Cluster Infrastructure Assessments
Cluster Infrastructure Assessment Reports under Security > Cluster Security > Infrastructure Assessments show cluster-wide infrastructure security assessments for cluster resources (e.g. nodes). Unlike Namespace Infrastructure Assessments, the scope is the whole cluster. You can open each report to see failed checks, descriptions, and remediation steps. Reports are generated by Trivy.
Cluster Infrastructure Assessment Reports​
The page title is Cluster Infrastructure Assessment Reports, with a short description: Cluster-wide infrastructure security assessments for cluster resources.
Table​
Use the Columns control above the table to choose which columns are visible. The table includes:
| Column | Description |
|---|---|
| Name | Name of the assessed cluster resource (e.g. a node such as node-…compute.internal). |
| Critical | Number of critical findings. |
| High | Number of high-severity findings. |
| Medium | Number of medium-severity findings. |
| Low | Number of low-severity findings. |
| Total Checks | Total number of checks run. |
| Last Updated | Date and time of the last assessment (may be empty). |
Each row has an eye icon (or similar) at the end to open Assessment Details. Pagination at the bottom (e.g. "Rows per page: 25", "1–11 of 11") and navigation arrows let you move through the list.
Assessment Details​
When you open an assessment from the list, the breadcrumbs show Security > Cluster Security > Cluster Infrastructure Assessments > Assessment Details.
Header​
- Resource — The assessed cluster resource (e.g. a node identified as
…compute.internalor similar) with a Cluster scope indicator. - Scan summary — Scope: Cluster, Checks (total), Passed, Failed (e.g. "Checks: 4 Passed: 0 Failed: 4"), Scanner and version (e.g. Trivy v0.29.0).
- Severity counts — Badges for Critical, High, Medium, Low (e.g. "0 Critical", "4 High").
Security Checks Table​
Above the table you can filter by Severity (e.g. "All severities") and Status (e.g. "All"). The Columns button (e.g. "Columns 5") customizes visible columns.
The table lists each finding with:
| Column | Description |
|---|---|
| Check ID | Identifier of the check (e.g. KCV0069, KCV0073, KCV0086, KCV0077). Rows can be expanded to show full details. |
| Title | Short title (e.g. "Ensure that the kubelet service file permissions are set to 600 or more restrictive", "Ensure that the -kubeconfig kubelet.conf file permissions are set to 600 or more restrictive"). |
| Category | Category of the check (e.g. "Kubernetes Security Check"). |
| Severity | Severity level (e.g. High), often with color. |
| Status | Result (e.g. Fail), often with an icon. |
Expand a row to see:
- Description — Why the check matters (e.g. the kubelet service file should have restrictive permissions).

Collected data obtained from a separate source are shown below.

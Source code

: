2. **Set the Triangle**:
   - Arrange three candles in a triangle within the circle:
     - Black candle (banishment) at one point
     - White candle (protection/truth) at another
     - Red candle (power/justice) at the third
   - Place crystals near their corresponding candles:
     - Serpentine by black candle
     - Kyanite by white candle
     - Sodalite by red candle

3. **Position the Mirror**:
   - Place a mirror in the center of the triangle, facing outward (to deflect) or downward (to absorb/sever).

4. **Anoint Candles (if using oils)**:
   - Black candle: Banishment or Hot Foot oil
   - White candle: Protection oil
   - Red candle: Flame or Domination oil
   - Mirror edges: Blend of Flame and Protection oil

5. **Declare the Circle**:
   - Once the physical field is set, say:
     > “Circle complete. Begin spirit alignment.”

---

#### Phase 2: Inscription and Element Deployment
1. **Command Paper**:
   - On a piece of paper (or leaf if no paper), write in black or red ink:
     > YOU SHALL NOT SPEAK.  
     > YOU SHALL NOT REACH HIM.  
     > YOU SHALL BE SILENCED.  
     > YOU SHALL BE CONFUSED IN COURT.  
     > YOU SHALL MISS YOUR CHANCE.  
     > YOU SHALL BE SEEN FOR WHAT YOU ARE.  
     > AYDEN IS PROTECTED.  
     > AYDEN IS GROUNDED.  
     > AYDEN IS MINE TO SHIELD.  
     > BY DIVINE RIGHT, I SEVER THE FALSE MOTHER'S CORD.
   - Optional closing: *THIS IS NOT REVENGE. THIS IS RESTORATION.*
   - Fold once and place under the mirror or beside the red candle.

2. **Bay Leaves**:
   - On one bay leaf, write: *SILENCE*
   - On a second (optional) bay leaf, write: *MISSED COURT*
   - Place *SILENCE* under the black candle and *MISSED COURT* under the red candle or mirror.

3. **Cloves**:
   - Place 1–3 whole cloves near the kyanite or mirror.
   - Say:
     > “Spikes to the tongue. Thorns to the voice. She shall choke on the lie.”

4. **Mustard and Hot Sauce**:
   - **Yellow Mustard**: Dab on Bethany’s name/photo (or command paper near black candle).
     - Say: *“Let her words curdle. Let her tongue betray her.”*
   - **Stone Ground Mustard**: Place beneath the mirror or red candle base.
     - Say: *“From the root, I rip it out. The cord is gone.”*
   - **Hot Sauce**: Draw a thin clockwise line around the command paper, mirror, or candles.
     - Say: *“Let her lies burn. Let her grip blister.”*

- Messages — Concrete instance (e.g. which file or setting is involved).
- Remediation — What to change, including specific paths where applicable (e.g. set permissions of
/etc/systemd/system/kubelet.service.d/10-kubeadm.confto 600 or more restrictive, or adjust kubelet config file permissions).
Use this view to understand each finding and apply the suggested remediation on the cluster nodes. Pagination at the bottom (e.g. "1–4 of 4", "Rows per page: 25") applies when there are many findings.